La question du "méta" semble avoir pris une place centrale dans les jeux vidéo, en particulier ceux dits "indé", depuis plus de 10 ans. Si on peut trouver des exemples d'interactions directes entre le jeu et le joueur (et non son personnage) dès Metal Gear sur MSX, ou l'ennemi final du jeu interpelle le joueur pour lui demander d'éteindre sa console, à la manière d'un narrateur d'un Nouveau Roman de Butor ou Robbe-Grillet, je situerai l'explosion de ce genre de mise en abyme à la sortie de The Stanley Parable en 2013, où le narrateur du jeu dicte les actions du joueur avant même que celui-ci ne les accomplisse, ce qui conduira toute personne avec un esprit un peu rebelle à désobéir aux consignes données pour voir jusqu'où pousser ce pauvre narrateur.
Dès lors, les succès critiques du jeu vidéo utilisant cette même interaction avec le narrateur, ou de manière plus générale utilisant le médium du jeu vidéo et ses limites comme moyens narratifs se sont enchaînés : Undertale resituera dans le contexte du jeu l'idée même de sauvegarde, et jouera avec succès avec l'idée que le personnage que l'on incarne et le joueur lui-même sont deux entités différentes, aux objectifs parfois contraires. Doki Doki Literature Club ira encore plus loin, jouant avec les attentes du joueur pour le plonger dans un jeu d'horreur psychologique et l'obliger à prendre des actions en dehors du contexte du jeu afin d'en atteindre la vraie fin. Enfin, Disco Elysium réussira à éparpiller le rôle du narrateur à travers quantité de "voix" parlant au joueur, faisant interagir les choix du joueur avec la narration de manière plus subtile que The Stanley Parable. A vrai dire, le "méta" est peut-être même devenu un objet cliché, attendu plus qu'il n'est surprenant, en particulier au sein de jeux indé à moindre budget pouvant moins compter sur leur écriture que sur leur capacité à surprendre le joueur.

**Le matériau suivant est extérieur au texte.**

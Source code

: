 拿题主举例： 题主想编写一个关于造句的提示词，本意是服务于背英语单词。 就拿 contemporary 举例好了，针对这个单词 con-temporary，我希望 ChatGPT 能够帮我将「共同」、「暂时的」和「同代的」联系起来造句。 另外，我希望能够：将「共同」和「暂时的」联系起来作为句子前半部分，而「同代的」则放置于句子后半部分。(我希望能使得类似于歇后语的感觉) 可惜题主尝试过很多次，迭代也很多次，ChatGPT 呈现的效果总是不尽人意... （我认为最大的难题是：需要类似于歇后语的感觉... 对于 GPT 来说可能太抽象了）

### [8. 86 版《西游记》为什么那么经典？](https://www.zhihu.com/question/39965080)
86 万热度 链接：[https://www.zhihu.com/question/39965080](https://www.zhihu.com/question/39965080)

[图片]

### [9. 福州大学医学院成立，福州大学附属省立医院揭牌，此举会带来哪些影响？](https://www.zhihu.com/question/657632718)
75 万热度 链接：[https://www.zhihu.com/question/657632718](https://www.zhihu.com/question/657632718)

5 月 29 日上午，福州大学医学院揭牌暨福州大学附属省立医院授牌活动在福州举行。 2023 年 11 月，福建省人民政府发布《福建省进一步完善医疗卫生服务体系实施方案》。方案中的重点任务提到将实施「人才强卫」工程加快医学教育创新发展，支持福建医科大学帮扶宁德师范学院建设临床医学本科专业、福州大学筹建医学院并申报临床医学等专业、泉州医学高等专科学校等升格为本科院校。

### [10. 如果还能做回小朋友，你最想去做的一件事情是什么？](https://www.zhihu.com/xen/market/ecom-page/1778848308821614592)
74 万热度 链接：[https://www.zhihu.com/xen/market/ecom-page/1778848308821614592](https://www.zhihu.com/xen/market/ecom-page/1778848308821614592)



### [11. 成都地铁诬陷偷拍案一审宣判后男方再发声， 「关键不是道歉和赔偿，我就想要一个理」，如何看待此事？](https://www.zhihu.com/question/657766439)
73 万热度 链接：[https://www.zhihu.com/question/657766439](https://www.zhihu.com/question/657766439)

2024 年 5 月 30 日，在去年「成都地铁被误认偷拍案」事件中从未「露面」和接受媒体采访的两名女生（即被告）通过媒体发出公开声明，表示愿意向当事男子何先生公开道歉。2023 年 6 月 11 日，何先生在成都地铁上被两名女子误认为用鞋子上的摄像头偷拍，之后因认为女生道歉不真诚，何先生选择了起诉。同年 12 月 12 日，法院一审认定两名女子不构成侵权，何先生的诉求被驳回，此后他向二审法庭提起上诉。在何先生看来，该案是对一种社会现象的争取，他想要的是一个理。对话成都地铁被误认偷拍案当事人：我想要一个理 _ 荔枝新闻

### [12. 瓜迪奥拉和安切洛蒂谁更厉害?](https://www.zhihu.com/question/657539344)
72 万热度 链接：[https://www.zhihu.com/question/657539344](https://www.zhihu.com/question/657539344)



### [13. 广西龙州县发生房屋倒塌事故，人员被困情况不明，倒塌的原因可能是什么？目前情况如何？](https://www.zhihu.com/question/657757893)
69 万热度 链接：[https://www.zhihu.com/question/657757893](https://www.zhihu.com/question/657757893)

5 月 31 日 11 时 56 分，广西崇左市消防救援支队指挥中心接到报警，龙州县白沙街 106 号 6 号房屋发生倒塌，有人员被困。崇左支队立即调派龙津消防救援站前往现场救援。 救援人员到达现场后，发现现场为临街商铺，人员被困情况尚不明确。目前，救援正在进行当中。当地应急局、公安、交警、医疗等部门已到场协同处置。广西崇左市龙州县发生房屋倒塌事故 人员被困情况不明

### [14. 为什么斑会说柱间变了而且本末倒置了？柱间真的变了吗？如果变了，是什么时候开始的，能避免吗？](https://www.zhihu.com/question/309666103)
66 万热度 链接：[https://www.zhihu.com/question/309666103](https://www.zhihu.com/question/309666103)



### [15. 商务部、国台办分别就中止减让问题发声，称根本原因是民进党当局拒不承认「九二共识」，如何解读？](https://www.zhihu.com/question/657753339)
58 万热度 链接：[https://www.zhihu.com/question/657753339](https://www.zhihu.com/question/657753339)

Slay the princess, heureusement, ne fais pas partie de cette catégorie de jeux, et semble même faire le bilan de ces prédécesseurs avec succès. On retrouve ainsi un narrateur hostile aux choix "non-conformes" du joueur, tout comme des "voix" semblables à Disco Elysium (héroïsme, peur, panache...), mais comme s'ils avaient conscience de la volonté de certains joueurs de "casser le jeu" par les choix inhabituels, on retrouve également la voix de l'anticonformiste, qui de manière parodique semble défier tous les choix du narrateur. Narrateur qui, par ailleurs, joue un rôle central dans l'histoire et qu'on ne découvre qu'en fin du jeu. Tout comme DDLC, le jeu se permet aussi parfois de joueur avec son médium, en particulier lorsque le joueur décide de ne pas faire de choix et au contraire d'attendre que le temps passe.

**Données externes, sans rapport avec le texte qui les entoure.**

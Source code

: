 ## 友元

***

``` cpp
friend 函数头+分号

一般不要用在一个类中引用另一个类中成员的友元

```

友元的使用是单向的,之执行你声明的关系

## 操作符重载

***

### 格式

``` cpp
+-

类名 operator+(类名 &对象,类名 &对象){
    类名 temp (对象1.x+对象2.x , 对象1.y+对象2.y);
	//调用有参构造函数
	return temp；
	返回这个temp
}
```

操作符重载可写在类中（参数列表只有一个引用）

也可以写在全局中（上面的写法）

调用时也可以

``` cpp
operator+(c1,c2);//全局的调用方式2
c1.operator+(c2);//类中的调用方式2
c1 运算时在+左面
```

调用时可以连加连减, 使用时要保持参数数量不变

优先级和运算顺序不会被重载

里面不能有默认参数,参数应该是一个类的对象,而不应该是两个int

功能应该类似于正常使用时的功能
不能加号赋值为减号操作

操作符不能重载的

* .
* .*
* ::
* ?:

Mais revenons aux bases. Slay the princess est l'histoire d'un personnage qui, selon les dires du narrateur, doit s'avancer vers une cabane et y tuer la princesse qui y réside, sans quoi la fin du monde se produira. Sans en dire plus, l'histoire prendra de sacrés tournants, répondra de manière interactive à tous les choix du joueur (pas de dialogue répété en boucle ici, ou de d'arbre menant à la même conclusion quel que soit le choix pris), et il n'y a aucune "mauvaise fin" : quelle que soit la voie choisie, le jeu acheminera le joueur vers une fin plus ou moins étrange. Il s'agit donc moins d'une réflexion sur le rôle du narrateur qu'une sorte de "livre dont vous êtes le héros" aux possibilités très larges, et où le narrateur est tout autant un pion de l'histoire que le personnage principal, ou la princesse. Aucune action n'est anodine, et toutes les fins font plaisir à voir une fois qu'on en a pris conscience : il n'est donc pas nécessaire de faire des sauvegardes toutes les minutes pour espérer ne pas perdre sa progression, et on peut ainsi facilement se laisser porter par le cours de l'histoire.
En résume, Slay the princess est un excellent "visual novel", rappelant les meilleurs heures de ses prédécesseurs sans les singer. Ah oui, et les développeurs du jeu ont déclaré qu'ils n'étaient pas hostiles à l'idée que des joueurs piratent leur jeu afin de l'essayer, ce qui ironiquement m'a donné plus envie de l'acheter sur Steam (et la quantité de succès Steam en vaut clairement la chandelle).